1. Tratamiento de inicio o preparatorio

Este es el primer tratamiento fitosanitario que se realiza al olivo.
Como su propio nombre indica, es el tratamiento de inicio y tiene como objetivo principal el preparar los olivos, para que tengan una buena floración.
Este tratamiento se realiza durante los meses de Marzo-Abril y dependerá más concretamente de la zona.
Los productos que se utilizan para el tratamiento deben contener sobre todo, cobre para prevenir la entrada por las hojas de posibles hongos, y abonos ricos en nitrógeno para potenciar el crecimiento en primavera.
El tratamiento se debe aplicar mediante pulverización foliar mojando tanto el envés como el revés de todas las hojas del olivo.

2. Tratamiento contra el Prays

Existen tres generaciones de Prays, durante la época en la que se realiza este tratamiento está activa la segunda generación que es la más peligrosa ya que afecta a la flor del olivo.
El principal objetivo de este tratamiento es el de evitar que este insecto se coma la flor del olivo consiguiendo así, que esta no se convierta en fruto.
Este tratamiento se realiza durante el mes de mayo, hago especial hincapié en que se debe realizar cuando la flor del olivo esté al menos un 20% del total abierta, para conseguir así que la duración del tratamiento perdure hasta el cuajado de la flor.
Los productos que se utilizan durante este tratamiento son: insecticidas específicos para el control de este insecto, fungicidas y abonos.

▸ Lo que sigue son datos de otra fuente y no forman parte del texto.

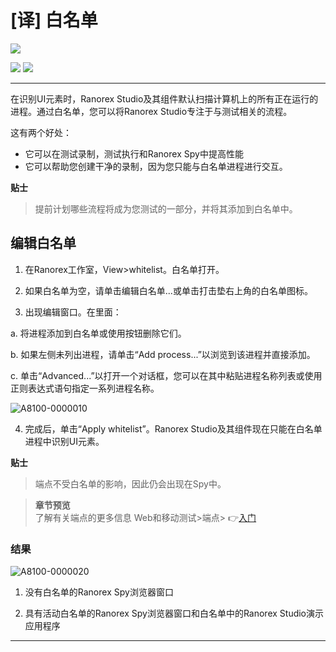 # [译] 白名单

[![](https://img.shields.io/badge/OfficialPage-ClickMe-blue.svg?longCache=true&style=flat-square)][0]  

[![](https://img.shields.io/badge/Translator-TaylorTaurus-42B983.svg?longCache=true&style=flat-square)](https://github.com/taylortaurus) 
![](https://img.shields.io/badge/TranslateTime-2019年9月10日-green.svg?longCache=true&style=flat-square)

---

在识别UI元素时，Ranorex Studio及其组件默认扫描计算机上的所有正在运行的进程。通过白名单，您可以将Ranorex Studio专注于与测试相关的流程。

这有两个好处：

- 它可以在测试录制，测试执行和Ranorex Spy中提高性能
- 它可以帮助您创建干净的录制，因为您只能与白名单进程进行交互。


**贴士**            
>提前计划哪些流程将成为您测试的一部分，并将其添加到白名单中。

## 编辑白名单
1. 在Ranorex工作室，View>whitelist。白名单打开。

2. 如果白名单为空，请单击编辑白名单...或单击打击垫右上角的白名单图标。

3. 出现编辑窗口。在里面：

a. 将进程添加到白名单或使用按钮删除它们。

b. 如果左侧未列出进程，请单击“Add process...”以浏览到该进程并直接添加。

c. 单击“Advanced...”以打开一个对话框，您可以在其中粘贴进程名称列表或使用正则表达式语句指定一系列进程名称。

![A8100-0000010](https://gitee.com/taylortaurus/RX_UserGuide_GitBook_Picbed/raw/master/whitelisting/A8100-0000010.png)


4. 完成后，单击“Apply whitelist”。Ranorex Studio及其组件现在只能在白名单进程中识别UI元素。

**贴士**                 
>端点不受白名单的影响，因此仍会出现在Spy中。

>**章节预览**          
了解有关端点的更多信息
Web和移动测试>端点> 👉[入门][1]

### **结果**  

![A8100-0000020](https://gitee.com/taylortaurus/RX_UserGuide_GitBook_Picbed/raw/master/whitelisting/A8100-0000020.png)

1. 没有白名单的Ranorex Spy浏览器窗口

2. 具有活动白名单的Ranorex Spy浏览器窗口和白名单中的Ranorex Studio演示应用程序


---

[0]: https://www.ranorex.com/help/latest/ranorex-studio-fundamentals/whitelisting/

[1]:.\web-mobile-testing\Endpoints\getting-started.html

Tanto el fungicida como el abono, se aplican en dosis mucho menores de las que se utilizaron en el tratamiento de inicio o preparatorio, debido a que el estado en el que se encuentra el olivo en estos momentos, es extremadamente delicado y con dosis altas, pueden provocar que las flores se sequen.

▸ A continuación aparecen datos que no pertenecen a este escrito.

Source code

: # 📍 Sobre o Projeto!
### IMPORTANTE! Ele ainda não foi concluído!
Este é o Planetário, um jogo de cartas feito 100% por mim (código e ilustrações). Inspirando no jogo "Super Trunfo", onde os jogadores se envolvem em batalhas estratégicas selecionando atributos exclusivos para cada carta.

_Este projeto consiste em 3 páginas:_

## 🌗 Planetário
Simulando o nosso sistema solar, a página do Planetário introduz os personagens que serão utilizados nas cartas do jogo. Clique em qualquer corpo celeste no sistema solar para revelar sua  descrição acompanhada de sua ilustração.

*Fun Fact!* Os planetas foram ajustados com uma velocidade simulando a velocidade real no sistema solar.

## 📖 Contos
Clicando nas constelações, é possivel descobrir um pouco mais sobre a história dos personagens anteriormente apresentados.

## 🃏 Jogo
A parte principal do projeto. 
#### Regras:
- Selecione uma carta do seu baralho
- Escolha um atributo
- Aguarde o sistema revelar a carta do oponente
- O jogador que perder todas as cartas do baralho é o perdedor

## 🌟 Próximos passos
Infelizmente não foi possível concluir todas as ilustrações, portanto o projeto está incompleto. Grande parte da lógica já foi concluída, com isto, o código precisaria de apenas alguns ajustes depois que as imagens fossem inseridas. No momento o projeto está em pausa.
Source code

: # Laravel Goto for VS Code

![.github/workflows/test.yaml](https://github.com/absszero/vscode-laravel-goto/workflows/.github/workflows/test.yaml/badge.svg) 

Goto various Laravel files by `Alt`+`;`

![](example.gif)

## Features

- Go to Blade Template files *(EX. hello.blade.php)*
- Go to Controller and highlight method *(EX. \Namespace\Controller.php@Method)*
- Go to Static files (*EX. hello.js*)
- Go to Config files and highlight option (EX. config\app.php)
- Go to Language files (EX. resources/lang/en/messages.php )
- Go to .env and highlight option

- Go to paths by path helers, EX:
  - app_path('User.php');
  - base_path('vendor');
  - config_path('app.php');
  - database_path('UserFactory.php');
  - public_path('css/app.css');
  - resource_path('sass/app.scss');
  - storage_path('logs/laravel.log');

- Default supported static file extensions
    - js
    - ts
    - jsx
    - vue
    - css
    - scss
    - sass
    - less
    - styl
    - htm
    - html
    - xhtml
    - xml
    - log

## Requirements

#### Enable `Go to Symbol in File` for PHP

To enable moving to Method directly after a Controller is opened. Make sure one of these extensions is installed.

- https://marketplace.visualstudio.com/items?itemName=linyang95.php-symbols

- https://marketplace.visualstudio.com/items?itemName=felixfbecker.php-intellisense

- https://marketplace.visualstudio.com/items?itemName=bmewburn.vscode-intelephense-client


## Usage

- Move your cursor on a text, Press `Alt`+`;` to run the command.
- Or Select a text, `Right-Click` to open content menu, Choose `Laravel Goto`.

Este tratamiento también se aplica mediante pulverización foliar, mojando tanto el envés como el revés de todas las hojas del olivo.

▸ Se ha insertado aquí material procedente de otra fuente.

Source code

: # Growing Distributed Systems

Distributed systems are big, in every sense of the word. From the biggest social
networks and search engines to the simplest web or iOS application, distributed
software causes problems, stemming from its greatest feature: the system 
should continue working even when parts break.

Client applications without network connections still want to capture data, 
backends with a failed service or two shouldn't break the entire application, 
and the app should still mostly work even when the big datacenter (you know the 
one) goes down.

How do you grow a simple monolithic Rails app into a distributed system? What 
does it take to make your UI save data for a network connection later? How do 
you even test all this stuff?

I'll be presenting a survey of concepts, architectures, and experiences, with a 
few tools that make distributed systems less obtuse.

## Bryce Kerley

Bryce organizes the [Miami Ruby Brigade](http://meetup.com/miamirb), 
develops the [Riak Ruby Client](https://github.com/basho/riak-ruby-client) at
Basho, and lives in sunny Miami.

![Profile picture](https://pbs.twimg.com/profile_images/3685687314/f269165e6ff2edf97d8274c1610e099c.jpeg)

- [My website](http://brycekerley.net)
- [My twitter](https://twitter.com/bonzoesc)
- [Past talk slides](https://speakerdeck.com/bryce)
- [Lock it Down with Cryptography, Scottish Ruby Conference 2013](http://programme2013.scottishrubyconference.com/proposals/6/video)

Si la aceituna se recolecta para el verdeo y el olivar se encuentra libre de enfermedades, no es necesario realizar otro tratamiento, aunque esto también dependerá de la zona.
Si la aceituna se recolecta para aceite, es conveniente realizar otro tratamiento contra el repilo que se realiza durante el mes de octubre. Se debe utilizar productos fúngicos mojando tanto el envés como el revés de las hojas y todo el fruto.
La realización de los tratamientos fitosanitarios en el olivar y en general, de todas las labores agrícolas, dependerán de la zona, de las condiciones climáticas y de las condiciones de salud en las que se encuentre la planta.